◆ **TRY IT**:
Copy out each record below, exactly as given.

◆ **DATASET RECORDS**:
++++
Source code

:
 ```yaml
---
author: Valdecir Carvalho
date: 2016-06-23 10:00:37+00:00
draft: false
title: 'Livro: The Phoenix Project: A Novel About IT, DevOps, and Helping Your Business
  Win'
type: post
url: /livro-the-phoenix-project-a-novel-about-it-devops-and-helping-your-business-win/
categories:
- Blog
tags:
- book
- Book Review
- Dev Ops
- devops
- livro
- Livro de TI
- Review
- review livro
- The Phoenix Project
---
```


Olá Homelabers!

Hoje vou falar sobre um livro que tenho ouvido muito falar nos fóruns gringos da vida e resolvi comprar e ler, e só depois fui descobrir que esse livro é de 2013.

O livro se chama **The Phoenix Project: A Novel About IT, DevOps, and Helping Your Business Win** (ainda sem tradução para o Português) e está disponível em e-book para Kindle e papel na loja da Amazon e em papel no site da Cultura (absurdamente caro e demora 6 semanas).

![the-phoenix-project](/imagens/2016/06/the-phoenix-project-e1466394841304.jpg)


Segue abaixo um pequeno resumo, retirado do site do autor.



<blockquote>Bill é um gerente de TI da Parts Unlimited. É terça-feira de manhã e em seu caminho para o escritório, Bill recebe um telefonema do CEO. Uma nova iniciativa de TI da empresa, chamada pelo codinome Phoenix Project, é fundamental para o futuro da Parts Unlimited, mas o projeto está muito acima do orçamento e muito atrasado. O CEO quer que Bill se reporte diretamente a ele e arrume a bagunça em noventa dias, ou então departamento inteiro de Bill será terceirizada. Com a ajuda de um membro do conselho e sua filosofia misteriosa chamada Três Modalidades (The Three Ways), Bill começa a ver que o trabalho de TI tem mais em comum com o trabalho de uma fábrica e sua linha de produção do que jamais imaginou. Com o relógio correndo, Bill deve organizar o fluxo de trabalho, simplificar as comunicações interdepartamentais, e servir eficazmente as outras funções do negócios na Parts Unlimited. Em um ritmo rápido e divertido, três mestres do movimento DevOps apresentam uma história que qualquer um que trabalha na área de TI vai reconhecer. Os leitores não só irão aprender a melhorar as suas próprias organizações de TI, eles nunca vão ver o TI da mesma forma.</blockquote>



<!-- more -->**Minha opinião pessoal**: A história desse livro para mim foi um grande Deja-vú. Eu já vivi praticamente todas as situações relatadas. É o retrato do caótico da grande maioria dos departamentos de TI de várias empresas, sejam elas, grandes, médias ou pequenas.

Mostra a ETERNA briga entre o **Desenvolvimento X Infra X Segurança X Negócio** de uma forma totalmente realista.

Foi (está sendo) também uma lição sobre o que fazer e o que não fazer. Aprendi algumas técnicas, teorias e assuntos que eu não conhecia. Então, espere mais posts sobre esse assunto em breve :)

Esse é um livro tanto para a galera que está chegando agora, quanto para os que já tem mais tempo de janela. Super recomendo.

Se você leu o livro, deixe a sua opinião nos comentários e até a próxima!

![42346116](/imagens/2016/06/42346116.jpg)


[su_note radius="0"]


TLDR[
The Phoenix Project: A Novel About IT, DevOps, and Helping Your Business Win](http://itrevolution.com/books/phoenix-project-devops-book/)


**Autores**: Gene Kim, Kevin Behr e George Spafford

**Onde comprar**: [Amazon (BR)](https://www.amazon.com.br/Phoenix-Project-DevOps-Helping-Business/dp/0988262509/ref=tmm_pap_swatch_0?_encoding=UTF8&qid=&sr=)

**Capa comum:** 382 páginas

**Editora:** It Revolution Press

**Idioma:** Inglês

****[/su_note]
++++
◆ **SOLUTION TO THE PROBLEM**:
Source code

:
 ```yaml
---
author: Valdecir Carvalho
date: 2016-06-23 10:00:37+00:00
draft: false
title: 'Livro: The Phoenix Project: A Novel About IT, DevOps, and Helping Your Business
  Win'
type: post
url: /livro-the-phoenix-project-a-novel-about-it-devops-and-helping-your-business-win/
categories:
- Blog
tags:
- book
- Book Review
- Dev Ops
- devops
- livro
- Livro de TI
- Review
- review livro
- The Phoenix Project
---
```


Olá Homelabers!

Hoje vou falar sobre um livro que tenho ouvido muito falar nos fóruns gringos da vida e resolvi comprar e ler, e só depois fui descobrir que esse livro é de 2013.

O livro se chama **The Phoenix Project: A Novel About IT, DevOps, and Helping Your Business Win** (ainda sem tradução para o Português) e está disponível em e-book para Kindle e papel na loja da Amazon e em papel no site da Cultura (absurdamente caro e demora 6 semanas).

![the-phoenix-project](/imagens/2016/06/the-phoenix-project-e1466394841304.jpg)


Segue abaixo um pequeno resumo, retirado do site do autor.



<blockquote>Bill é um gerente de TI da Parts Unlimited. É terça-feira de manhã e em seu caminho para o escritório, Bill recebe um telefonema do CEO. Uma nova iniciativa de TI da empresa, chamada pelo codinome Phoenix Project, é fundamental para o futuro da Parts Unlimited, mas o projeto está muito acima do orçamento e muito atrasado. O CEO quer que Bill se reporte diretamente a ele e arrume a bagunça em noventa dias, ou então departamento inteiro de Bill será terceirizada. Com a ajuda de um membro do conselho e sua filosofia misteriosa chamada Três Modalidades (The Three Ways), Bill começa a ver que o trabalho de TI tem mais em comum com o trabalho de uma fábrica e sua linha de produção do que jamais imaginou. Com o relógio correndo, Bill deve organizar o fluxo de trabalho, simplificar as comunicações interdepartamentais, e servir eficazmente as outras funções do negócios na Parts Unlimited. Em um ritmo rápido e divertido, três mestres do movimento DevOps apresentam uma história que qualquer um que trabalha na área de TI vai reconhecer. Os leitores não só irão aprender a melhorar as suas próprias organizações de TI, eles nunca vão ver o TI da mesma forma.</blockquote>



<!-- more -->**Minha opinião pessoal**: A história desse livro para mim foi um grande Deja-vú. Eu já vivi praticamente todas as situações relatadas. É o retrato do caótico da grande maioria dos departamentos de TI de várias empresas, sejam elas, grandes, médias ou pequenas.

Mostra a ETERNA briga entre o **Desenvolvimento X Infra X Segurança X Negócio** de uma forma totalmente realista.

Foi (está sendo) também uma lição sobre o que fazer e o que não fazer. Aprendi algumas técnicas, teorias e assuntos que eu não conhecia. Então, espere mais posts sobre esse assunto em breve :)

Esse é um livro tanto para a galera que está chegando agora, quanto para os que já tem mais tempo de janela. Super recomendo.

Se você leu o livro, deixe a sua opinião nos comentários e até a próxima!

![42346116](/imagens/2016/06/42346116.jpg)


[su_note radius="0"]


TLDR[
The Phoenix Project: A Novel About IT, DevOps, and Helping Your Business Win](http://itrevolution.com/books/phoenix-project-devops-book/)


**Autores**: Gene Kim, Kevin Behr e George Spafford

**Onde comprar**: [Amazon (BR)](https://www.amazon.com.br/Phoenix-Project-DevOps-Helping-Business/dp/0988262509/ref=tmm_pap_swatch_0?_encoding=UTF8&qid=&sr=)

**Capa comum:** 382 páginas

**Editora:** It Revolution Press

**Idioma:** Inglês

****[/su_note]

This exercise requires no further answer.